Thursday, October 4

Colorful Opportunist

The familiar was briefly interrupted yesterday. Driving home with Rachel after picking her up from Melanie's house just before dusk, my brain couldn't register for a split-second what I was seeing in front of me in the road. Toddling towards the middle of 10th Street was a tiny little boy.

Instantly I could see there were no cars in front of us, but the intersection at Maryland could offer an on-coming vehicle any moment. I didn't know if anyone was behind me - I was honking my horn repeatedly hoping to alert his mother. I was pulling over and keeping my eye on the tiny little figure who was out in the street all alone. We didn't see anyone else. I had Rachel jump out while the car was still in motion to run and grab the boy by the hand.

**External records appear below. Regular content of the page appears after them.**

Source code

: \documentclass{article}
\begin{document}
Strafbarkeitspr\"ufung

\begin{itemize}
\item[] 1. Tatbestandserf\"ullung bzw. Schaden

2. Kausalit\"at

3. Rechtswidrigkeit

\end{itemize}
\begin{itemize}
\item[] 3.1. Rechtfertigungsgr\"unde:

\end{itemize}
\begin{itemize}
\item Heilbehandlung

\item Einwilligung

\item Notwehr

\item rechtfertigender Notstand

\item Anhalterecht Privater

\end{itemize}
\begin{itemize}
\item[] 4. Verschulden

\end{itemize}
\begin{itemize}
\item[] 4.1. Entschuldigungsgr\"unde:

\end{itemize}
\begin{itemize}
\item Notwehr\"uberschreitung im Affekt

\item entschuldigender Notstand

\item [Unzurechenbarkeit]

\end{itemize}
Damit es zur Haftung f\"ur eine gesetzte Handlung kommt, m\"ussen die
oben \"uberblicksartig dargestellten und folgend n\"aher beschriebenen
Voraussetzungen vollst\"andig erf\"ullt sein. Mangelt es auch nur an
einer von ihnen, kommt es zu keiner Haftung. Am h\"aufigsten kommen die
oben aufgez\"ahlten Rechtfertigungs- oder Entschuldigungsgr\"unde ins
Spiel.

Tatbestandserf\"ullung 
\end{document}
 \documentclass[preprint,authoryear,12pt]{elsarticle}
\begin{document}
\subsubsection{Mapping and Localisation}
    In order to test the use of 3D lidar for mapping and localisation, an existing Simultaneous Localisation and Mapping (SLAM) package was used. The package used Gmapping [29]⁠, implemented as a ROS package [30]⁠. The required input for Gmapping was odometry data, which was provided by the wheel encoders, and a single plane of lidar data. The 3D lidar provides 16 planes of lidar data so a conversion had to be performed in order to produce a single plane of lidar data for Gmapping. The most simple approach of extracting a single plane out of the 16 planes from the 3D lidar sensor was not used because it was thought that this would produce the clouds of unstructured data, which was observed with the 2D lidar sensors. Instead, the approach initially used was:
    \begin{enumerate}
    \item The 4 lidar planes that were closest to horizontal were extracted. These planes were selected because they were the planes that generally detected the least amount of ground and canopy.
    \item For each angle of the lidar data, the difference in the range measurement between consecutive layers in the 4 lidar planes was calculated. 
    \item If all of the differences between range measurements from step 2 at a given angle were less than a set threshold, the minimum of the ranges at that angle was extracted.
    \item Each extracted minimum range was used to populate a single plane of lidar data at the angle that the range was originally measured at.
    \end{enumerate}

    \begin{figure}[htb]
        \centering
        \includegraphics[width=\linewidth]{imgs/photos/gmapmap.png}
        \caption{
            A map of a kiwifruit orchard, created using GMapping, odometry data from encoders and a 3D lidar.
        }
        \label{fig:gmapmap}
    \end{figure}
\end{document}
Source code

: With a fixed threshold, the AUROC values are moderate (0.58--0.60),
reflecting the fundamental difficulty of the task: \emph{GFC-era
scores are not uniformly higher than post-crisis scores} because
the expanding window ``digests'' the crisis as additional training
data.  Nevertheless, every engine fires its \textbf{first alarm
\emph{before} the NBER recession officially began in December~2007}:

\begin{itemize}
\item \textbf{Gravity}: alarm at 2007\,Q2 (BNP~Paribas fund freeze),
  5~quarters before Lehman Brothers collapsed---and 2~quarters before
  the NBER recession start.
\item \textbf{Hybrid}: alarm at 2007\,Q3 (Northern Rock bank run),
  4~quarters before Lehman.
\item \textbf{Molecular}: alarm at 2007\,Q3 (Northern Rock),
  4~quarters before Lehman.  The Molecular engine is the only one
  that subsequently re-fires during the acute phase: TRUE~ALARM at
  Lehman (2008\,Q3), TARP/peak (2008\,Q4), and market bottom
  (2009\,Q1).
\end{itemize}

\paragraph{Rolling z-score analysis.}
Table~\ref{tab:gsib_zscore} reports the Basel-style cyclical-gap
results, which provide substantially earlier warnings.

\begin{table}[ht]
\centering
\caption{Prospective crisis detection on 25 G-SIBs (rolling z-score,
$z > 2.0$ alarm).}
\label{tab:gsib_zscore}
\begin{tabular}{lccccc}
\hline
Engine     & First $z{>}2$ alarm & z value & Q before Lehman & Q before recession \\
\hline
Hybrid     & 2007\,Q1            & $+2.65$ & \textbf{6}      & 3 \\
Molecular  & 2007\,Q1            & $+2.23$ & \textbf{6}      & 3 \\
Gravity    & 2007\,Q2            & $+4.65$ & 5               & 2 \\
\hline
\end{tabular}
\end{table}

He was so little he couldn't talk yet. I parked abruptly at an odd angle to the corner and hopped out to knock loudly on the first available door. No one answered. Two houses away I saw two young men come out to do something with the car in the driveway. Following behind them was a young woman chatting on the phone. She stepped out onto her front porch unaware of our approach. As we walked toward her with the child in tow, I glanced back at my unlocked car; a young black man in a uniform style work shirt had suddenly appeared and was walking toward my car.

I turned back to the young woman who had finished her phone call and was looking at us. I said, "Hello," she responded, "Hi!" - still seeming not to notice the little boy at Rachel's side - "Is this your little boy?" I asked. Her face was awash in shock. As she answered "No," she was reaching for him. "Do you know where he belongs? He was just out in the middle of the street." She scooped him up, the tears beginning and her answer muffled by the boy's curly black hair close to her face, "He belongs here. Thank you! Oh, thank you so much!"

When I turned away, there was the young black man standing exactly next to our passenger door, his eyes in an expressionless face locking onto mine. I noticed both his hands were in front of him, possibly on the door handle. With only the width of the street between us, I stared right back at him. My purse was on the floor of the passenger side. I had jumped out less than 60 seconds earlier leaving the car unlocked. Now this guy was brazenly staring me down. I was angry. There was no way he couldn't have noticed what we were doing, saving a little boy, yet here he was, being incredibly obvious about what his intentions were and foiled by our quick return.

I quickened my pace. He (much too slowly) finally began to walk away from our car, keeping his eyes on mine the whole time. He slowly put his hands into his pockets as he made sort of a semi-circle around to the back of our car, and then, meandered past our car towards the street. He glanced back at me while I opened my door. I stared right back at him. What a jerk.

I'm not talking racial profiling or bigotry or negative urban stereotypes. This is no noose-referenced Jena conflict or O.J. guilt poll split down racial lines. This is my neighborhood. That was my car. That was not my little boy I was ready to block traffic with my car to save. Of course I recognized race, but I think every woman is very aware of any man in her vicinity. He could have been whatever color staring me down.

There are only two things really bugging me right now; why didn't I just raise my key and click it locked right in his face? - and it was precisely his color that prevented me from doing anything. My very first flash-thought was, "I don't want him to think I'm biased".

I'm such a jerk.


rachel tanner said...
This comment has been removed by the author.
rachel tanner said...

As this story gets told forever and ever I have something to say-just for the record here. This was the first time that this has ever happened to me.

I could see the boy in the road and I thought my mom could too, so I didn't say anything. All of the sudden the car swerved and she started to honk and she told me to get out so that I could try to help the boy find his mom or someone.

I ran up to the boy and leaned down to his level and said, "Where's mommy?" and he said, "Car. Mom. House." and shrugged.

At that moment I just stood there thinking to myself,(as I knocked on the door to this one house)who would let there-probably only like one year old child- wonder around in the streets? what kind of person would let their kid get that far out into the street?

To tell you the reality, if I wasn't at Mel's house at that time, we wouldn't have seen that little boy and I doubt anyone else would because it was getting darker by the second. I am glad that we could help him just this once but I want to help him again.